The differential diagnosis is clearly presented. Treatment is discussed with special emphasis on improvement in family stress, and a new direction in dietary care: avoidance of excessive fluid intake and lack of fat restriction. It is reported that with an unrestricted diet stools became normal in 80% of the patients. The authors feel that generally drug therapy is contraindicated.
The following article, an "Overview of Therapy for the Irritable Bowel Syndrome" is presented by Dr. Murray Davidson, Guest Editor of this issue of Pediatric Annals. Dr. Davidson states at the outset that any therapy that relieves rectal spasm would probably be of considerable help in managing this condition. He notes that rectal spasm can usually be relieved by heat to the abdomen. He also advises on the long range management - cleansing the bowels, followed by lubricant laxatives for a time, and developing regular bowel habits. He concludes with a discussion of diet, care, and the role of emotional therapy for patients and parents as well.

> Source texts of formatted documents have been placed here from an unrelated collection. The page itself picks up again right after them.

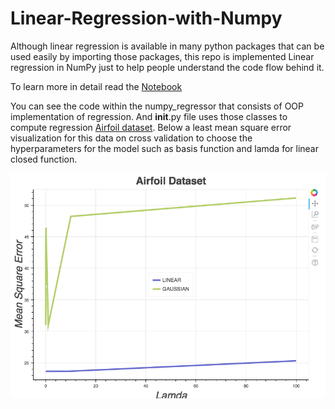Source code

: # Linear-Regression-with-Numpy
Although linear regression is available in many python packages that can be used easily by importing those packages, this repo is implemented Linear regression in NumPy just to help people understand the code flow behind it.

To learn more in detail read the [Notebook](https://github.com/nishanthgandhidoss/Linear-Regression-with-Numpy/blob/master/Regression_Nishanth_Gandhidoss.ipynb)

You can see the code within the numpy_regressor that consists of OOP implementation of regression. And __init__.py file uses those classes to compute regression [Airfoil dataset](https://archive.ics.uci.edu/ml/datasets/Airfoil+Self-Noise). Below a least mean square error visualization for this data on cross validation to choose the hyperparameters for the model such as basis function and lamda for linear closed function.

<img src="https://github.com/nishanthgandhidoss/Linear-Regression-with-Numpy/blob/master/image/Airfoil%20dataset%20lmse%20analysis.png" alt="Airfoil dataset" align = "center"/>
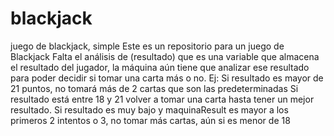 # blackjack
juego de blackjack, simple
Este es un repositorio para un juego de Blackjack
Falta el análisis de (resultado) que es una variable que almacena el resultado del jugador, la máquina aún tiene que analizar
ese resultado para poder decidir si tomar una carta más o no.
Ej:
  Si resultado es mayor de 21 puntos, no tomará más de 2 cartas que son las predeterminadas
  Si resultado está entre 18 y 21 volver a tomar una carta hasta tener un mejor resultado.
  Si resultado es muy bajo y maquinaResult es mayor a los primeros 2 intentos o 3, no tomar más cartas, aún si es menor de 18
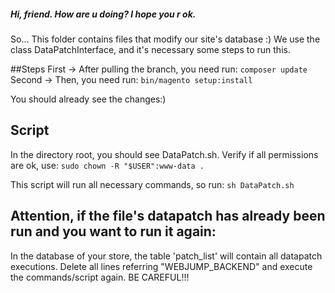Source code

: ##### Hi, friend. How are u doing? I hope you r ok.
So...
This folder contains files that modify our site's database :)
We use the class DataPatchInterface, and it's necessary some steps to run this.

##Steps
First -> After pulling the branch, you need run:
     `composer update`
Second -> Then, you need run:
    `bin/magento setup:install`

You should already see the changes:)
 

## Script

In the directory root, you should see DataPatch.sh. 
Verify if all permissions are ok, use:
`sudo chown -R "$USER":www-data .`

This script will run all necessary commands, so run:
`sh DataPatch.sh`
 
## Attention, if the file's datapatch has already been run and you want to run it again:
In the database of your store, the table 'patch_list' will contain all datapatch executions.
Delete all lines referring "WEBJUMP_BACKEND" and execute the commands/script again.
BE CAREFUL!!!


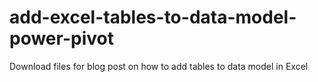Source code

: # add-excel-tables-to-data-model-power-pivot
Download files for blog post on how to add tables to data model in Excel
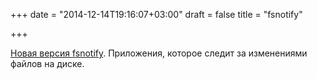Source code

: +++
date = "2014-12-14T19:16:07+03:00"
draft = false
title = "fsnotify"

+++

<p><a href="http://fsnotify.org/">Новая версия&nbsp;fsnotify</a>. Приложения, которое следит за изменениями файлов на диске.</p>

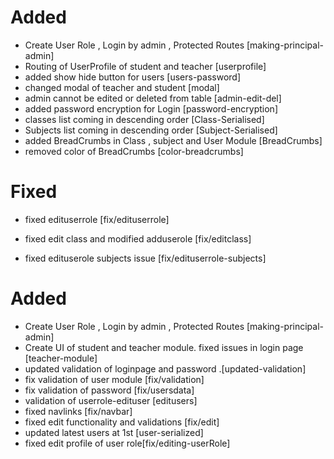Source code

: # Added
 - Create User Role , Login by admin , Protected Routes [making-principal-admin]
 - Routing of UserProfile of student and teacher [userprofile]
 - added show hide button for users [users-password]
 - changed modal of teacher and student [modal]
 - admin cannot be edited or deleted from table [admin-edit-del]
 - added password encryption for Login [password-encryption]
 - classes list coming in descending order [Class-Serialised]
  - Subjects list coming in descending order [Subject-Serialised]
  - added BreadCrumbs in Class , subject and User Module [BreadCrumbs]
  - removed color of BreadCrumbs [color-breadcrumbs]

 
 # Fixed
 - fixed edituserrole [fix/edituserrole]
 
 - fixed edit class and modified adduserole [fix/editclass]
 - fixed edituserole subjects issue [fix/edituserrole-subjects]

 # Added
 - Create User Role , Login by admin , Protected Routes [making-principal-admin]
 - Create UI of student and teacher module. fixed issues in login page [teacher-module]
 - updated validation of loginpage and password .[updated-validation]
 - fix validation of user module [fix/validation]
 - fix validation of password [fix/usersdata]
 - validation of userrole-edituser [editusers]
 - fixed navlinks [fix/navbar]
 - fixed edit functionality and validations [fix/edit]
 - updated latest users at 1st [user-serialized]
 - fixed edit profile of user role[fix/editing-userRole]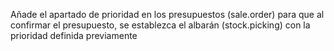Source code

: Añade el apartado de prioridad en los presupuestos (sale.order) para que al confirmar el presupuesto, se establezca el albarán (stock.picking) con la prioridad definida previamente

The final paper studies "Recurrent Abdominal Pain" and is contributed by Dr. Allan Olson, Attending Gastroenterologist, Division of Pediatric Gastroenterology and Nutrition at the Schneider Children's Hospital, and Assistant Professor of Pediatrics at the State University of New York at Stony Brook. This is the most common abdominal complaint found in children and adolescents. It can be either organic, psychiatric, or functional. Of these the functional etiology is by far the most common.
The differential diagnosis is carefully covered, followed by a discussion of functional abdominal pain. Then, step by step, Dr. Olson presents the organic and psychogenic causes. The management of children with this condition is next reviewed. Among the approaches, it is emphasized that the families of children with functional recurrent abdominal pain should be assured that the pain is indeed real, and the physiology should be explained.
This symposium concerns some of the most frequent complaints brought to the pediatrician. They are more or less chronic and distressing to patients and parents alike. It is important that our infants and the boys and girls under our care receive the latest methods of relief.